Recently the Committee on Publication Federal Office posted new information on high-deductible insurance plans and how they fit in with the Affordable Care Act. I hope you find this information helpful as you go forward with any possible search for health insurance. To read this article on the original site, click here: High-deductible insurance plans and the ACA.

High-deductible plans (also sometimes called “catastrophic” or “self-directed” plans) have become a popular option for obtaining emergency, safety net-type coverage for large, unforeseen health care expenses. Monthly premiums for these policies are lower than for other health plans because the annual deductibles are higher. The potential downside to such plans is that if you incur a health expense in a particular plan year, you may have to pay more out-of-pocket until your deductibles are satisfied and the insurance kicks in.

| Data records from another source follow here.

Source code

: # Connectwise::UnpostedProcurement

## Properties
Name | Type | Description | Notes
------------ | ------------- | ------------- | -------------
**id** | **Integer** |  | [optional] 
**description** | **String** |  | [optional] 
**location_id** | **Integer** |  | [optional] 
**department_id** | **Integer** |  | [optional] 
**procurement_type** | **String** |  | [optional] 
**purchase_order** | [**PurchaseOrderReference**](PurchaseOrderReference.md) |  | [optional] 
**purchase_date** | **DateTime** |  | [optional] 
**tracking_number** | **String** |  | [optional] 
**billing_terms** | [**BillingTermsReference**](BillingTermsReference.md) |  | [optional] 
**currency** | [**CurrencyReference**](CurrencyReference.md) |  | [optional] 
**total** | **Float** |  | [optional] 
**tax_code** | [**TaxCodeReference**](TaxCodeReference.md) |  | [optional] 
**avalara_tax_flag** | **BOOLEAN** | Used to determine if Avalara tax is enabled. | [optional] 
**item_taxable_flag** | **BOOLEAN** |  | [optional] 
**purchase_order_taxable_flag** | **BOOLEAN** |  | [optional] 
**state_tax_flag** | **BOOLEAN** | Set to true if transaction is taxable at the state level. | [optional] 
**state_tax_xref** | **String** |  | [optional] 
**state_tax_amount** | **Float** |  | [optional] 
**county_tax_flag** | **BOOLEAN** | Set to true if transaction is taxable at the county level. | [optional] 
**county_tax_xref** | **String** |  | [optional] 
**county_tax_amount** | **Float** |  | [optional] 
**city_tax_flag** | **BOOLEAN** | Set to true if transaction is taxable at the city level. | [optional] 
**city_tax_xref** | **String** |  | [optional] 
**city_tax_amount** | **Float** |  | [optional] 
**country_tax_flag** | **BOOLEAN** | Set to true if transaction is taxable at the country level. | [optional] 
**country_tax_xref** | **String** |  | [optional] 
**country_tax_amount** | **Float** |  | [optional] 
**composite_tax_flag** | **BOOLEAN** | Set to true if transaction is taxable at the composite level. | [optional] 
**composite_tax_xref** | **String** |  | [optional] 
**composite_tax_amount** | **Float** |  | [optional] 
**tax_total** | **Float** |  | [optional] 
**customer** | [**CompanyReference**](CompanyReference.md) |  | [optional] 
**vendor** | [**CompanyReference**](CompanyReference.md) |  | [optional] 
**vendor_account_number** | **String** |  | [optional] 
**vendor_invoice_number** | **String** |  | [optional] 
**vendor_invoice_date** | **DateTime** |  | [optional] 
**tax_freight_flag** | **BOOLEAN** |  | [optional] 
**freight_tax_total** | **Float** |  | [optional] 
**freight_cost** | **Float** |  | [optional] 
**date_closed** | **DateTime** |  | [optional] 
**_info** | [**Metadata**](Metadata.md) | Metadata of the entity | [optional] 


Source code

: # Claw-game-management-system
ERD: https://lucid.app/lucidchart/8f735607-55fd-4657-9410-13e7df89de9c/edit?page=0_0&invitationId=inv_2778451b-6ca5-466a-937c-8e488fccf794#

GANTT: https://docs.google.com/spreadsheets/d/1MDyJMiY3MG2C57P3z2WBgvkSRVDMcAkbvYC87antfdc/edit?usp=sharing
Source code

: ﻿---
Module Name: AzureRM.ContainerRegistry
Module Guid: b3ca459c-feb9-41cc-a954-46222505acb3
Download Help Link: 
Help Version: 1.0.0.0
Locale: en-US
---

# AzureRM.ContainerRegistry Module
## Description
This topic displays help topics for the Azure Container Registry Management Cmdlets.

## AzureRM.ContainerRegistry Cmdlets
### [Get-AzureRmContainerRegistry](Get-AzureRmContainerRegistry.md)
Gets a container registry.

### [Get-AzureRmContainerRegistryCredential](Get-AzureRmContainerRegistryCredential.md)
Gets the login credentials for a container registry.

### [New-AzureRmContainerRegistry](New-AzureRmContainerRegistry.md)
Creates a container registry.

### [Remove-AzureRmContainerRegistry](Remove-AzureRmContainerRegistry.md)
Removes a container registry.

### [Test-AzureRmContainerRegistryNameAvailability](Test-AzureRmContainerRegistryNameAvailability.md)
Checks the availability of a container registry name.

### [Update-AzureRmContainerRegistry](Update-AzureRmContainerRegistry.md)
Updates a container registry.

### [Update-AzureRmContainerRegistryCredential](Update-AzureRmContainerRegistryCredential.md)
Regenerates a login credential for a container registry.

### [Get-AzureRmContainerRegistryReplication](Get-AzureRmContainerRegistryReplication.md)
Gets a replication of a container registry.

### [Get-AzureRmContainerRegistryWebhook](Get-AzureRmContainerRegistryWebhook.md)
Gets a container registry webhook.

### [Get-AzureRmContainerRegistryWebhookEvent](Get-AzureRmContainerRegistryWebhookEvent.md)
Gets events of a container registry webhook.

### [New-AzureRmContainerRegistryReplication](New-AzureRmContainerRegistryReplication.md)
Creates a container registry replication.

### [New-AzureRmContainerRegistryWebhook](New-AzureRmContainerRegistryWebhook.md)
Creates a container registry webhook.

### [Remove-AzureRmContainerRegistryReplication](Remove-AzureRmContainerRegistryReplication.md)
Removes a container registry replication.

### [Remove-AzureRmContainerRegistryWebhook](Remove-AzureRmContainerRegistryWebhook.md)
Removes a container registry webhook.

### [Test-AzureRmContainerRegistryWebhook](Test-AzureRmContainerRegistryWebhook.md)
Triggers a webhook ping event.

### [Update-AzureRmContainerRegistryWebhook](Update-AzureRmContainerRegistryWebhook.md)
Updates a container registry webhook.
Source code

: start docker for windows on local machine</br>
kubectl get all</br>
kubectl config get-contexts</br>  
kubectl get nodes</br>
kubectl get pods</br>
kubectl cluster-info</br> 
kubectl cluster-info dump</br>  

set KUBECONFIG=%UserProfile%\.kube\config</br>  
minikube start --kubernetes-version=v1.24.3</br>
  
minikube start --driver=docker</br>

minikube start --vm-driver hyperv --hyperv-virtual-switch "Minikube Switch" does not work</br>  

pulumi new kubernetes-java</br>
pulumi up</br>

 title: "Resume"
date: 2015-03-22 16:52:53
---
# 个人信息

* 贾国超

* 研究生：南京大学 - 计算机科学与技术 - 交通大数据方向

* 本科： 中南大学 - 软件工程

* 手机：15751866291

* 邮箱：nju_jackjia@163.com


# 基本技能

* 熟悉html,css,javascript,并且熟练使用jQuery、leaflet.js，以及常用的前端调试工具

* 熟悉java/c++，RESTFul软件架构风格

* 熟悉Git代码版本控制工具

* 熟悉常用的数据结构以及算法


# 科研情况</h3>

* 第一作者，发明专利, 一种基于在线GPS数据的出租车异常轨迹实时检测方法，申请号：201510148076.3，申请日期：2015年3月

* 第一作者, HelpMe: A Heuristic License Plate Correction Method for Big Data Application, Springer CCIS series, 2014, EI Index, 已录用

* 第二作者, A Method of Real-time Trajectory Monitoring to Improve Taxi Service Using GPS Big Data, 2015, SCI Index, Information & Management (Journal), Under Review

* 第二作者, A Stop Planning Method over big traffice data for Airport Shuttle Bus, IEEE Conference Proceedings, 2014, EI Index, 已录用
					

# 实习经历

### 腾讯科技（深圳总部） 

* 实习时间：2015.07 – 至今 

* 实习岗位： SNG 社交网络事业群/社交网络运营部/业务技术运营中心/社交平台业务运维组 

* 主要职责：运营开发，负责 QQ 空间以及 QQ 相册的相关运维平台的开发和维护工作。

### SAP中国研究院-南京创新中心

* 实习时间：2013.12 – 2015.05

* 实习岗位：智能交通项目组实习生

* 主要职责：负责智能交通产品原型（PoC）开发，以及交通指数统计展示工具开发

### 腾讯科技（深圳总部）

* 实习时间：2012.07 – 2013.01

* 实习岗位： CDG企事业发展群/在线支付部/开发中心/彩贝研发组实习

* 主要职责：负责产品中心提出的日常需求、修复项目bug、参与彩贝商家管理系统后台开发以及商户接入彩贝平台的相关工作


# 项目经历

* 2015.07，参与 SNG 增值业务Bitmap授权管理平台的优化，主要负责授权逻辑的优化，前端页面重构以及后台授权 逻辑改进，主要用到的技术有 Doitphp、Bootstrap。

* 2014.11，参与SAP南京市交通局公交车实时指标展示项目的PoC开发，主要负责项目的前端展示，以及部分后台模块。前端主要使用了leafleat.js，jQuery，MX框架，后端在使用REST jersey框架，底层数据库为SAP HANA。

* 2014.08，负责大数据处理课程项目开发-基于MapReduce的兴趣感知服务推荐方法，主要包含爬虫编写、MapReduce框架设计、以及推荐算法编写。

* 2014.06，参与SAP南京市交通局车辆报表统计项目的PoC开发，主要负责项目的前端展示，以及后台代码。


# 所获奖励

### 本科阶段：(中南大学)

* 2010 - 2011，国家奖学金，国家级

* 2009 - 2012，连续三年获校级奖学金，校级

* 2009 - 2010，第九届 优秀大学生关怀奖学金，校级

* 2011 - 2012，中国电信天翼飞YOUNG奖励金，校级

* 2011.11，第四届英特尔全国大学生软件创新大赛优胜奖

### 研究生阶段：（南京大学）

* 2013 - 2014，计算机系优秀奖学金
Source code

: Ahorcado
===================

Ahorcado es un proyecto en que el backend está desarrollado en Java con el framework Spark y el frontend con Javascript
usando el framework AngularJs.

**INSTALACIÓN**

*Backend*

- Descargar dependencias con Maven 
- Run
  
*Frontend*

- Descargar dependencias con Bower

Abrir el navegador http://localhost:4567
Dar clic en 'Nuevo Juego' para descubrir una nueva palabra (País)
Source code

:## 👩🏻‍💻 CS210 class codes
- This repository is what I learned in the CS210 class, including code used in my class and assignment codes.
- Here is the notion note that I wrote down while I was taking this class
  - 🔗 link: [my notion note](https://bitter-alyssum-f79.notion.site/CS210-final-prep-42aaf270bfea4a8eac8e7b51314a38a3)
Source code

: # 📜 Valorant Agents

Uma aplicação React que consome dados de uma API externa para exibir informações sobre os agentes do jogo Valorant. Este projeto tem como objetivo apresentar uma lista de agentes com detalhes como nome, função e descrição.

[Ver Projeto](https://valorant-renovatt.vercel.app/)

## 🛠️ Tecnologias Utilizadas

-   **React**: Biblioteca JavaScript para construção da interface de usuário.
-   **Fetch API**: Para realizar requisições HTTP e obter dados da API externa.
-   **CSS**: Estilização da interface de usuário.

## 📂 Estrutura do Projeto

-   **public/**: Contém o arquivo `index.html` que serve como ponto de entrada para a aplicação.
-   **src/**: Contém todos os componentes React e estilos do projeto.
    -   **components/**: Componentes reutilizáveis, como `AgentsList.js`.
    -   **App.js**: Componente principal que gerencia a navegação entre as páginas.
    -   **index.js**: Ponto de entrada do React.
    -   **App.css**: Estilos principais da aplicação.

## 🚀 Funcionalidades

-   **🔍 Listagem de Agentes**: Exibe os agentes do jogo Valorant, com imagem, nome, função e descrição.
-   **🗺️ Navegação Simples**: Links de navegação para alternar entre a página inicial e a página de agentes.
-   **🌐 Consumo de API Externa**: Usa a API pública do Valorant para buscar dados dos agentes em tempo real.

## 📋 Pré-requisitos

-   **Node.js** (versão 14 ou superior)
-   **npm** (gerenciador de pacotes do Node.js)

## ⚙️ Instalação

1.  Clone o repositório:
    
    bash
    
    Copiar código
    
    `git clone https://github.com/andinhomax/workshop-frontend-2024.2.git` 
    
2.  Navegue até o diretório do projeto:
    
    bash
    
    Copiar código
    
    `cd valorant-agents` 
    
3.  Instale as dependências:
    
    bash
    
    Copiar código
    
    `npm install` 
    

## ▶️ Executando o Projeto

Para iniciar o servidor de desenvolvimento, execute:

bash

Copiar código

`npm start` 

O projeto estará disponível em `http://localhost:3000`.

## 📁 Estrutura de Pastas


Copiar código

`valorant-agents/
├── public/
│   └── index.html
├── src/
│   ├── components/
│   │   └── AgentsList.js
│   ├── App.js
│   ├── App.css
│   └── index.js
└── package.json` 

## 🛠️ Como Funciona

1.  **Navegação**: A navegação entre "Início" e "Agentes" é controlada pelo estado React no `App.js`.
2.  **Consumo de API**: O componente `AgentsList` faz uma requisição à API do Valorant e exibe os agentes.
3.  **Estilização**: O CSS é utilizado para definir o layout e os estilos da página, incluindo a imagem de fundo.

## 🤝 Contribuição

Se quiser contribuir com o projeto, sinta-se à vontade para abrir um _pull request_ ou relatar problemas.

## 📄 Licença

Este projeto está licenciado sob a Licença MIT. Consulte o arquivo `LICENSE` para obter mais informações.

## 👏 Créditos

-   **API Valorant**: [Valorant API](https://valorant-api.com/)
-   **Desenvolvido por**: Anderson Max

Some high-deductible plans called “HSA-compatible health plans” can also be combined with health savings accounts (HSAs), which can be used to pay for qualified health care expenses not covered by your health plan, and might include care by Christian Science practitioners, Christian Science nurses, and Christian Science nursing facilities.*

When it comes to the ACA, some levels of high-deductible coverage will satisfy the law’s qualification standards, and some won’t. Many states offer coverage options to the public generally that are considered “catastrophic” and that meet the ACA’s requirements. Some of the options may only be available to those under the age of 30 or with low incomes and have more limited coverage. You can learn what plans are available to you on your state’s online insurance exchange.

*Please note that some high-deductible coverage is compatible for using in conjunction with a health savings account (HSA) and some is not. If you are interested in pairing high-deductible coverage with an HSA, you will want to verify that the coverage is an HSA-compatible health plan. It should reference “HSA” somewhere in the plan name or description, but it would also be good to verify that in writing with the insurance carrier.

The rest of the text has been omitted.